This Week In Forest Carbon News…

Katoomba XX kicks off on Earth Day in Lima, Peru, and just in time – new UN Food and Agricultural Organization data shows that emissions from agriculture, forestry and fisheries have nearly doubled over the past half century. At the ninth meeting of the Carbon Fund, efforts to reduce emissions from deforestation did, however, make some headway, with Nepal’s, Ghana’s, Mexico’s, and the Democratic Republic of Congo’s REDD+ proposals approved. This unlocks a potential $50 million to $70 million in financing for each country.

Katoomba XX kicks off on Earth Day in Lima, Peru, and just in time – new UN Food and Agricultural Organization data shows that emissions from agriculture, forestry and fisheries have nearly doubled over the past half century.
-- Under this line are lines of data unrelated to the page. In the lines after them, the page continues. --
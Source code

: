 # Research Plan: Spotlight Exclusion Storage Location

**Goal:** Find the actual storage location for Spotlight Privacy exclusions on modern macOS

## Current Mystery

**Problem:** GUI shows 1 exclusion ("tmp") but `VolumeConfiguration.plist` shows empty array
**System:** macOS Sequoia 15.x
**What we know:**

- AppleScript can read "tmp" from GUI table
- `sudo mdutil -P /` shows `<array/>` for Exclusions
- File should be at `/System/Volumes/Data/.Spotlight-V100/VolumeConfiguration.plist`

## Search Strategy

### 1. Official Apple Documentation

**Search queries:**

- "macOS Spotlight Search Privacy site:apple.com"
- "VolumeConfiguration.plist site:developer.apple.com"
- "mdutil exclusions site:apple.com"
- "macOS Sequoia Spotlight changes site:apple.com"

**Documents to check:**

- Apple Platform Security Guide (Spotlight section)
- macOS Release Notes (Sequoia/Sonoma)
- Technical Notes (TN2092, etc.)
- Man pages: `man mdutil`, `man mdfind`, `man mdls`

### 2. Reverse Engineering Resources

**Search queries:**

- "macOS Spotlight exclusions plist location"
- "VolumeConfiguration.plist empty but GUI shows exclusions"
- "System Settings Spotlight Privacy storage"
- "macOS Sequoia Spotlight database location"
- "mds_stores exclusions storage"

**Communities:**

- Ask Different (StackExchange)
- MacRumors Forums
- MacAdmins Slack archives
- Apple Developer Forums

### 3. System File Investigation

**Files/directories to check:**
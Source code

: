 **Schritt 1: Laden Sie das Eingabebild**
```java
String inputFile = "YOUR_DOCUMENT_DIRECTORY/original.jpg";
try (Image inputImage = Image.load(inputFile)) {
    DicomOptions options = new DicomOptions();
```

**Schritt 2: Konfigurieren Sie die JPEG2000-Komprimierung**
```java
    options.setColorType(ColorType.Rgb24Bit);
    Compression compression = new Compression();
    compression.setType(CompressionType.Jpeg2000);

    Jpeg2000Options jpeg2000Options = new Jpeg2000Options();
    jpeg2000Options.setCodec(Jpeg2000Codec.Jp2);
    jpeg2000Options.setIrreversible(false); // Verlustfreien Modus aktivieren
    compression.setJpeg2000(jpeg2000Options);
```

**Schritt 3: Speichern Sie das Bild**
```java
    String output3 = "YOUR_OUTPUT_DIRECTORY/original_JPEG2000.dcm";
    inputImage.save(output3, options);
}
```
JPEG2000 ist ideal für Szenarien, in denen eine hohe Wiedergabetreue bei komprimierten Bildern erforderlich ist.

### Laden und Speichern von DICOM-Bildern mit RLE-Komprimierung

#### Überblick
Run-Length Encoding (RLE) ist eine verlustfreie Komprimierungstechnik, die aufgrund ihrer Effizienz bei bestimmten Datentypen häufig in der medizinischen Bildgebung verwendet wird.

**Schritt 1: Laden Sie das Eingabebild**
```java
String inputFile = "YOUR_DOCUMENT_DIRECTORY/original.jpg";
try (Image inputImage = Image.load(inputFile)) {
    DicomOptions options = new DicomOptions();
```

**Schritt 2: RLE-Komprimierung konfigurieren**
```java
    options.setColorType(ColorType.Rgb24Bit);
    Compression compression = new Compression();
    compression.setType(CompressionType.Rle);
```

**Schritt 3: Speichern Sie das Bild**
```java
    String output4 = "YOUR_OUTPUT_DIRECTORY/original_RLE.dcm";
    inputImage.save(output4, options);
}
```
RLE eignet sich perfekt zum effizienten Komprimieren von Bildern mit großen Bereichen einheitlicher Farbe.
At the ninth meeting of the Carbon Fund, efforts to reduce emissions from deforestation did, however, make some headway, with four nations’ REDD+ proposals approved. This unlocks a potential $50 million to $70 million in financing for each country.
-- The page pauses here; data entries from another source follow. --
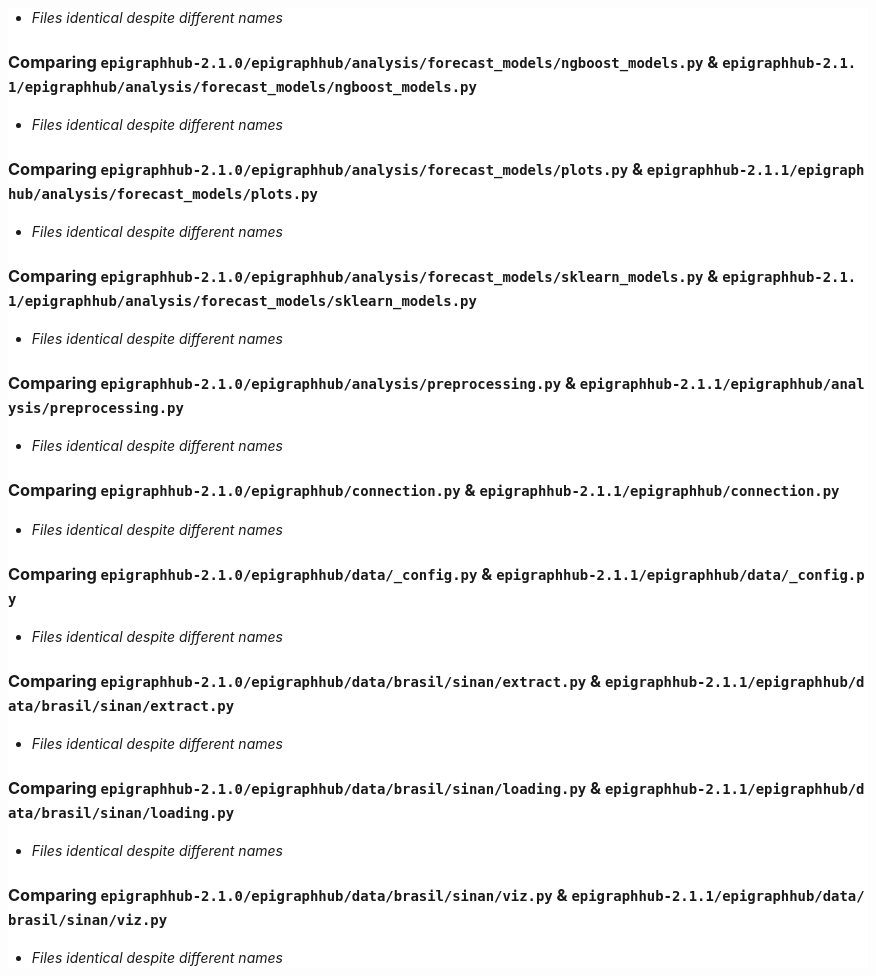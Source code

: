  * *Files identical despite different names*

### Comparing `epigraphhub-2.1.0/epigraphhub/analysis/forecast_models/ngboost_models.py` & `epigraphhub-2.1.1/epigraphhub/analysis/forecast_models/ngboost_models.py`

 * *Files identical despite different names*

### Comparing `epigraphhub-2.1.0/epigraphhub/analysis/forecast_models/plots.py` & `epigraphhub-2.1.1/epigraphhub/analysis/forecast_models/plots.py`

 * *Files identical despite different names*

### Comparing `epigraphhub-2.1.0/epigraphhub/analysis/forecast_models/sklearn_models.py` & `epigraphhub-2.1.1/epigraphhub/analysis/forecast_models/sklearn_models.py`

 * *Files identical despite different names*

### Comparing `epigraphhub-2.1.0/epigraphhub/analysis/preprocessing.py` & `epigraphhub-2.1.1/epigraphhub/analysis/preprocessing.py`

 * *Files identical despite different names*

### Comparing `epigraphhub-2.1.0/epigraphhub/connection.py` & `epigraphhub-2.1.1/epigraphhub/connection.py`

 * *Files identical despite different names*

### Comparing `epigraphhub-2.1.0/epigraphhub/data/_config.py` & `epigraphhub-2.1.1/epigraphhub/data/_config.py`

 * *Files identical despite different names*

### Comparing `epigraphhub-2.1.0/epigraphhub/data/brasil/sinan/extract.py` & `epigraphhub-2.1.1/epigraphhub/data/brasil/sinan/extract.py`

 * *Files identical despite different names*

### Comparing `epigraphhub-2.1.0/epigraphhub/data/brasil/sinan/loading.py` & `epigraphhub-2.1.1/epigraphhub/data/brasil/sinan/loading.py`

 * *Files identical despite different names*

### Comparing `epigraphhub-2.1.0/epigraphhub/data/brasil/sinan/viz.py` & `epigraphhub-2.1.1/epigraphhub/data/brasil/sinan/viz.py`

 * *Files identical despite different names*
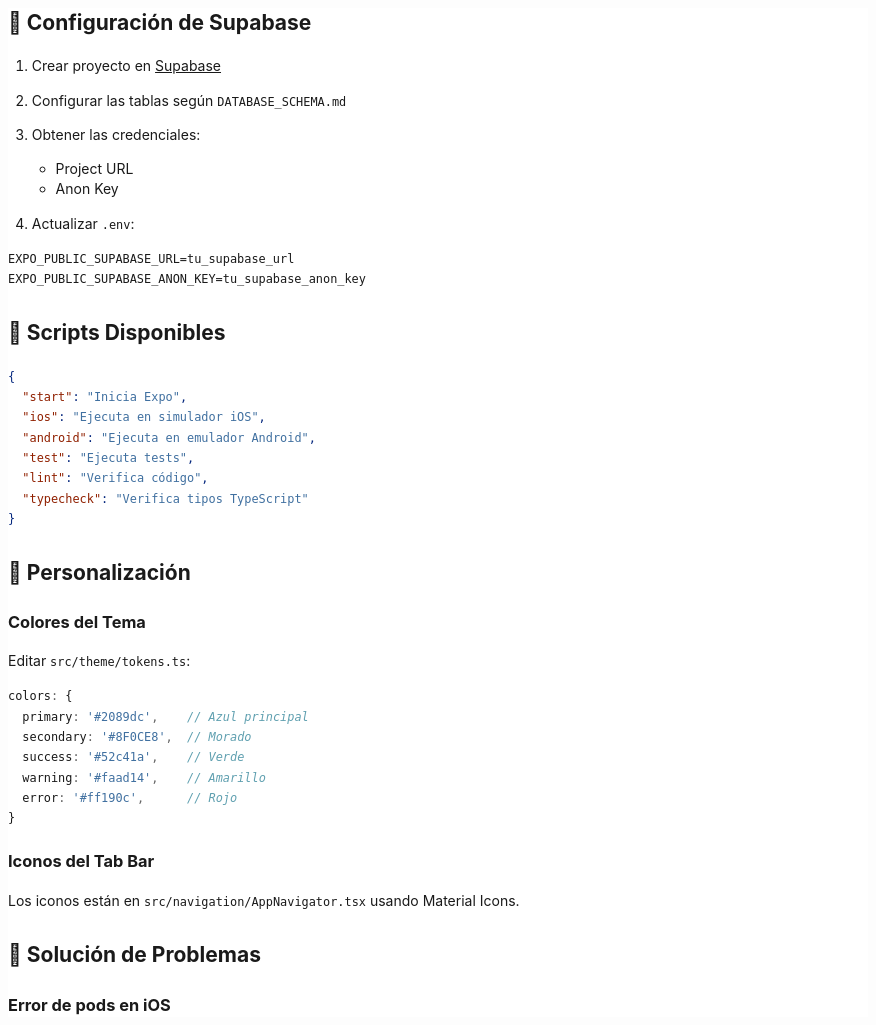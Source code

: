 ## 🔧 Configuración de Supabase

1. Crear proyecto en [Supabase](https://supabase.com)

2. Configurar las tablas según `DATABASE_SCHEMA.md`

3. Obtener las credenciales:
   - Project URL
   - Anon Key

4. Actualizar `.env`:
```
EXPO_PUBLIC_SUPABASE_URL=tu_supabase_url
EXPO_PUBLIC_SUPABASE_ANON_KEY=tu_supabase_anon_key
```

## 📝 Scripts Disponibles

```json
{
  "start": "Inicia Expo",
  "ios": "Ejecuta en simulador iOS",
  "android": "Ejecuta en emulador Android",
  "test": "Ejecuta tests",
  "lint": "Verifica código",
  "typecheck": "Verifica tipos TypeScript"
}
```

## 🎨 Personalización

### Colores del Tema

Editar `src/theme/tokens.ts`:

```typescript
colors: {
  primary: '#2089dc',    // Azul principal
  secondary: '#8F0CE8',  // Morado
  success: '#52c41a',    // Verde
  warning: '#faad14',    // Amarillo
  error: '#ff190c',      // Rojo
}
```

### Iconos del Tab Bar

Los iconos están en `src/navigation/AppNavigator.tsx` usando Material Icons.

## 🐛 Solución de Problemas

### Error de pods en iOS
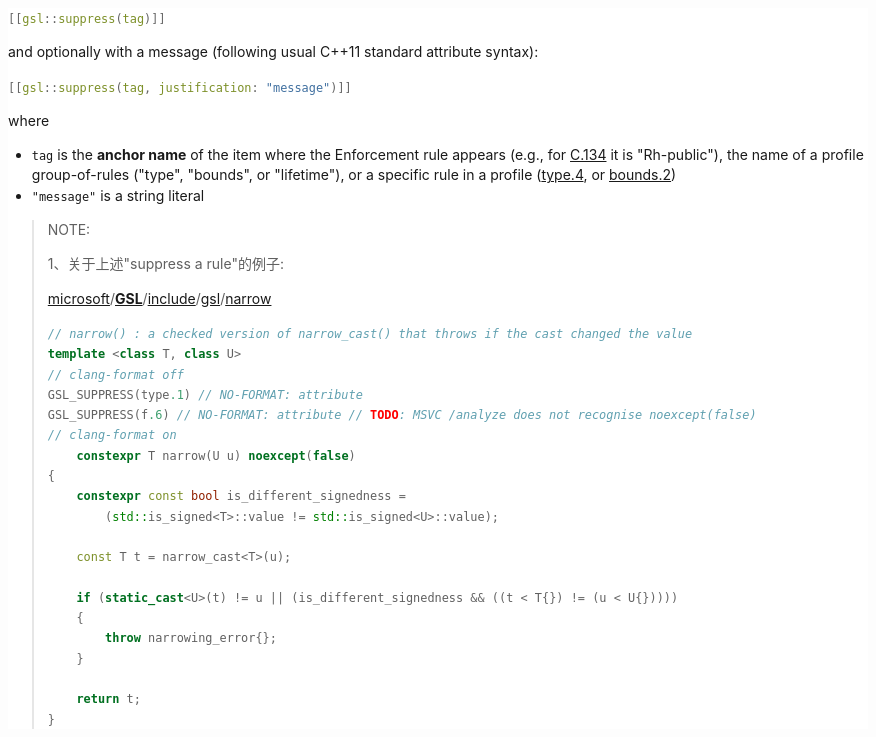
 ```C++
[[gsl::suppress(tag)]]
```

and optionally with a message (following usual C++11 standard attribute syntax):

```C++
[[gsl::suppress(tag, justification: "message")]]
```

where

- `tag` is the **anchor name** of the item where the Enforcement rule appears (e.g., for [C.134](https://github.com/isocpp/CppCoreGuidelines/blob/master/CppCoreGuidelines.md#Rh-public) it is "Rh-public"), the name of a profile group-of-rules ("type", "bounds", or "lifetime"), or a specific rule in a profile ([type.4](https://github.com/isocpp/CppCoreGuidelines/blob/master/CppCoreGuidelines.md#Pro-type-cstylecast), or [bounds.2](https://github.com/isocpp/CppCoreGuidelines/blob/master/CppCoreGuidelines.md#Pro-bounds-arrayindex))
- `"message"` is a string literal



> NOTE: 
>
> 1、关于上述"suppress a rule"的例子:
>
> [microsoft](https://github.com/microsoft)/**[GSL](https://github.com/microsoft/GSL)**/[include](https://github.com/microsoft/GSL/tree/main/include)/[gsl](https://github.com/microsoft/GSL/tree/main/include/gsl)/[narrow](https://github.com/microsoft/GSL/blob/main/include/gsl/narrow)
>
> ```C++
> // narrow() : a checked version of narrow_cast() that throws if the cast changed the value
> template <class T, class U>
> // clang-format off
> GSL_SUPPRESS(type.1) // NO-FORMAT: attribute
> GSL_SUPPRESS(f.6) // NO-FORMAT: attribute // TODO: MSVC /analyze does not recognise noexcept(false)
> // clang-format on
>     constexpr T narrow(U u) noexcept(false)
> {
>     constexpr const bool is_different_signedness =
>         (std::is_signed<T>::value != std::is_signed<U>::value);
> 
>     const T t = narrow_cast<T>(u);
> 
>     if (static_cast<U>(t) != u || (is_different_signedness && ((t < T{}) != (u < U{}))))
>     {
>         throw narrowing_error{};
>     }
> 
>     return t;
> }
> ```
>
>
This article was originally published in the Forest Carbon newsletter. Click here to read the original.

 24 April 2014 | Forest Trends’ Katoomba events are known for bringing people who don’t always talk to each other – soy tycoons and environment ministers, for instance – together to discuss practical solutions to major ecosystem services problems. The twentieth event, which begins today in Lima, Peru, has this kind of ambitious agenda. The theme is alignment. Attendees will consider how climate change, forests, water and people are deeply intertwined, and how payment for ecosystem services (PES) strategies addressing these issues must align, too. Current events in Peru provide an interesting (albeit frustrating) backdrop: The country’s comprehensive PES law, in development for six years now, was finally slated to be formally debated before the National Congress last week – but that debate has been delayed yet again.  

 

Katoomba speakers will include Manuel Pulgar-Vidal, Peru’s Minister of Environment; Almir Surui, the Chief of the Paiter Surui people in Brazil; Rachel Kyte, World Bank Vice President and Special Envoy for Climate Change; Cesar Augusto Garcia, Director of Science and Technology at the Colombian Cattlemen Federation; and many more diverse actors from the public, private, and non-profit sectors. Discussions from the event will lead into the twentieth United Nations Framework Convention on Climate Change’s (UNFCCC) Conference of the Parties, to be held in Lima in December.
   

Conversations between conservationists and big agriculture, policymakers and business executives are especially urgent in light of new UN Food and Agricultural Organization (FAO) data that shows emissions from agriculture, forestry and fisheries have nearly doubled over the past half century and could increase another 30% by 2050. The largest source of agricultural greenhouse gas (GHG) emissions is livestock methane (from belches), followed by synthetic fertilizers, methane releases in rice paddies, and savannah-burning. Net GHG emissions due to land use change (mainly forests converting to other land uses) fell almost 10% between 2001 and 2010, but still averaged four billion tonnes of carbon dioxide equivalent (tCO2e) per year.
   

Efforts to reduce emissions from deforestation did, however, make some headway during the ninth meeting of the Carbon Fund held in Belgium from April 9 to 11. Launched in 2011 by the World Bank’s Forest Carbon Partnership Facility, the Carbon Fund is meant to provide performance-based payments to countries that make significant progress in Reducing Emissions from Deforestation and Degradation of forests (REDD). Four of those countries’ REDD+ proposals – Nepal’s, Ghana’s, Mexico’s, and the Democratic Republic of Congo’s (DRC) – were selected at the meeting, and may each receive between $50 million and $70 million in financing. Mexico’s National Forestry Commission has already signed an agreement to receive $3.8 million. Chile’s and the Republic of Congo’s proposals were not selected this time around, but they’ll have another chance in June when the Carbon Fund will consider five to seven more countries vying for their available $465 million.
   

More stories from the forest carbon markets are summarized below, so keep reading!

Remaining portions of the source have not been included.